With this step completed, the 548 rows from il_sample_df can now be combined with the 548 rows in exon_il_df, creating a balanced DataFrame with a total of 1,096 rows. Half of these rows represent exonerated individuals from Illinois, and the other half represent non-exonerated individuals, sampled to be statistically representative of Illinois’ incarcerated population as a whole.
Constructing the Final Balanced Dataset
To prepare the final balanced dataset, a new label column was added to distinguish between exonerated and non-exonerated individuals. Specifically:
- The Label column in exon_il_df was set to “Exonerated”.
- The Label column in il_sample_df was set to “Non-Exonerated”.
To avoid confusion when combining datasets, the county column in il_sample_df was renamed to County. With the labels in place and columns aligned, both datasets were combined into a single DataFrame using pd.concat().
Next, a race mapping was applied to standardize the race categories across datasets:
- “Asian” and “Native American” were combined into the “Other” category.
- “Black,” “White,” and “Hispanic” categories were kept as-is.
To clean up, the race and Race columns were combined, prioritizing non-NaN values to ensure no data was lost. The original race column was then dropped. Similarly, the county and County columns were merged, and the original county column was removed to streamline the final DataFrame.
Finally, the resulting Race and County columns were checked to confirm the expected values, and the first few rows of the balanced dataset were displayed to verify everything was in place.

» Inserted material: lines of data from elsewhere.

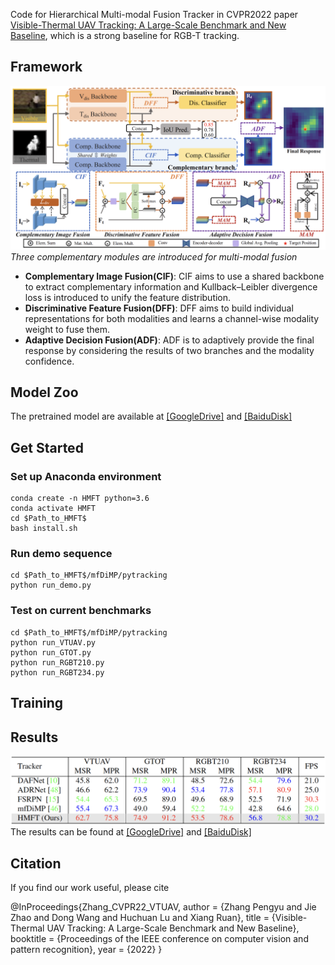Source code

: Code for Hierarchical Multi-modal Fusion Tracker in CVPR2022 paper [Visible-Thermal UAV Tracking: A Large-Scale Benchmark and New Baseline](https://arxiv.org/pdf/2204.04120.pdf), which is a strong baseline for RGB-T tracking.

## Framework
![alt text](https://github.com/zhang-pengyu/HMFT/blob/master/framework.png)
*Three complementary modules are introduced for multi-modal fusion*
 * **Complementary Image Fusion(CIF)**: CIF aims to use a shared backbone to extract complementary information and Kullback–Leibler divergence loss is introduced to unify the feature distribution.
 * **Discriminative Feature Fusion(DFF)**: DFF aims to build individual representations for both modalities and learns a channel-wise modality weight to fuse them.
 * **Adaptive Decision Fusion(ADF)**: ADF is to adaptively provide the final response by considering the results of two branches and the modality confidence. 
## Model Zoo
The pretrained model are available at [[GoogleDrive]](https://drive.google.com/file/d/1vnof9qMFsfwmn8xk-UKaFhHTYM1F85j2/view?usp=sharing) and [[BaiduDisk]](https://pan.baidu.com/s/1561M-cvx5wUXm_AXRVDiVw?pwd=cegf)

## Get Started
### Set up Anaconda environment
```
conda create -n HMFT python=3.6
conda activate HMFT
cd $Path_to_HMFT$
bash install.sh
```
### Run demo sequence
```
cd $Path_to_HMFT$/mfDiMP/pytracking
python run_demo.py
```
### Test on current benchmarks
```
cd $Path_to_HMFT$/mfDiMP/pytracking
python run_VTUAV.py
python run_GTOT.py
python run_RGBT210.py
python run_RGBT234.py
```
## Training

## Results
![alt text](https://github.com/zhang-pengyu/HMFT/blob/master/results.png)
The results can be found at [[GoogleDrive]](https://drive.google.com/file/d/1IKWNaKscdw8A5vZlzN5Iyyh_liFhtnHZ/view?usp=sharing) and [[BaiduDisk]](https://pan.baidu.com/s/1-g_LbPuwAGCl0DvwwXMesg?pwd=ot32)
## Citation
If you find our work useful, please cite

@InProceedings{Zhang_CVPR22_VTUAV,
author = {Zhang Pengyu and Jie Zhao and Dong Wang and Huchuan Lu and Xiang Ruan},
title = {Visible-Thermal UAV Tracking: A Large-Scale Benchmark and New Baseline},
booktitle = {Proceedings of the IEEE conference on computer vision and pattern recognition},
year = {2022}
}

# Construct our new label: exonerated vs. non-exonerated
exon_il_df["Label"] = "Exonerated"
il_sample_df["Label"] = "Non-Exonerated"
il_sample_df = il_sample_df.rename(
columns={"county": "County"}
) # Rename to distinguish when combining datasets
# And combine!
balanced_df = pd.concat([exon_il_df, il_sample_df], axis=0)
# Define the mapping for 'race'
race_mapping = {
"Asian": "Other",
"Native American": "Other",
"Black": "Black",
"White": "White",
"Hispanic": "Hispanic",
}
# Map the 'race' column
balanced_df["race"] = balanced_df["race"].map(race_mapping)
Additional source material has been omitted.